“Rahat dur yavrum…” dedi iğrenç sesiyle kulağımın içine fısıldayarak. Korkudan aklımı kaybetmek üzereydim, çırpınışlarım ve ağzımın içinde patlayarak dışarı çıkmayan çığlıklarım kurtulmam için yeterli değildi. “Canını hiç yakmayacağım..” diye eklediğinde tüm bedenimle elinde kaçmak için debeleniyordum, ama nafileydi. Karanlık gölge gibi arkamda duran adam bunu engelliyordu.
O adam evleneceğim Welat Şadiyan’ın eniştesi, ablasının kocasıydı. Aynı konakta hep birlikte yaşayacağımız eniştesi…
Ailemin bu Şadiyan aşiretine sıcak bakmasıyla başlamıştı her şey.

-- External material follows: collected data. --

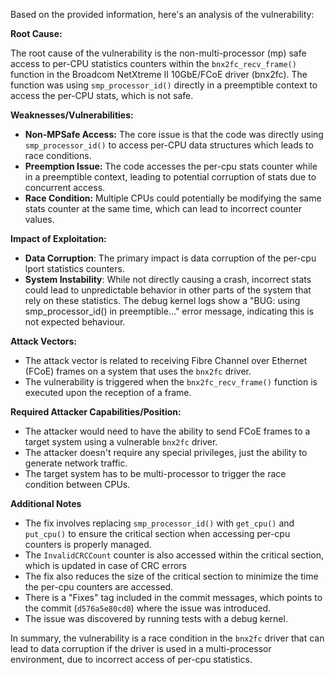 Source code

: Based on the provided information, here's an analysis of the vulnerability:

**Root Cause:**

The root cause of the vulnerability is the non-multi-processor (mp) safe access to per-CPU statistics counters within the `bnx2fc_recv_frame()` function in the Broadcom NetXtreme II 10GbE/FCoE driver (bnx2fc). The function was using `smp_processor_id()` directly in a preemptible context to access the per-CPU stats, which is not safe.

**Weaknesses/Vulnerabilities:**

*   **Non-MPSafe Access:** The core issue is that the code was directly using `smp_processor_id()` to access per-CPU data structures which leads to race conditions.
*   **Preemption Issue:** The code accesses the per-cpu stats counter while in a preemptible context, leading to potential corruption of stats due to concurrent access.
*   **Race Condition:** Multiple CPUs could potentially be modifying the same stats counter at the same time, which can lead to incorrect counter values.

**Impact of Exploitation:**

*   **Data Corruption**:  The primary impact is data corruption of the per-cpu lport statistics counters.
*   **System Instability**: While not directly causing a crash, incorrect stats could lead to unpredictable behavior in other parts of the system that rely on these statistics. The debug kernel logs show a "BUG: using smp_processor_id() in preemptible..." error message, indicating this is not expected behaviour.

**Attack Vectors:**

*   The attack vector is related to receiving Fibre Channel over Ethernet (FCoE) frames on a system that uses the `bnx2fc` driver.
*   The vulnerability is triggered when the `bnx2fc_recv_frame()` function is executed upon the reception of a frame.

**Required Attacker Capabilities/Position:**

*   The attacker would need to have the ability to send FCoE frames to a target system using a vulnerable `bnx2fc` driver.
*   The attacker doesn't require any special privileges, just the ability to generate network traffic.
*   The target system has to be multi-processor to trigger the race condition between CPUs.

**Additional Notes**

* The fix involves replacing `smp_processor_id()` with `get_cpu()` and `put_cpu()` to ensure the critical section when accessing per-cpu counters is properly managed.
* The `InvalidCRCCount` counter is also accessed within the critical section, which is updated in case of CRC errors
* The fix also reduces the size of the critical section to minimize the time the per-cpu counters are accessed.
* There is a "Fixes" tag included in the commit messages, which points to the commit (`d576a5e80cd0`) where the issue was introduced.
* The issue was discovered by running tests with a debug kernel.

In summary, the vulnerability is a race condition in the `bnx2fc` driver that can lead to data corruption if the driver is used in a multi-processor environment, due to incorrect access of per-cpu statistics.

Adam düzgün sayılabilirdi, kabul etmiştim. Ama ailesi hiç tekin insanlar değildi. Yanlış karar verdiğimi anlayabiliyordum. Evlenmek için evlenilmezdi. Yaşım geldi ve geçiyor diye düşünerek aldığım evlenme kararını, tecavüz edilmek üzereyken sorguluyordum.
“Sakin ol yavrum, acıtmayacağım canını... Sadece tadına bakacağım,” demesiyle midemin bulandığını hissettim.
“Korkma bekaretine zarar vermeyeceğim,” diye ekledi. Pis kahkahaları sağ kulağımın içerisinde tok yankılar bırakıyordu. Dilini kulağıma değdirmesiyle aklımı kaçıracak gibi oldum. Gözlerimi tiksinerek kapattım. İçten içe daha çok bağırmaya çalıştım, sesim hala elimde duran ağzından dolayı dışarıya yansımıyordu. Bedenimi büyük odanın içerisinde savurarak cam kenarına yakın olan masanın önüne getirmesiyle beni yüz üstü yapıştırdı. Ellerimi tutan elini çekerek gelinliğimin eteklerini yukarıya doğru sıyırmasıyla, içime kaçan çığlıklarım güçlü bir hal aldı.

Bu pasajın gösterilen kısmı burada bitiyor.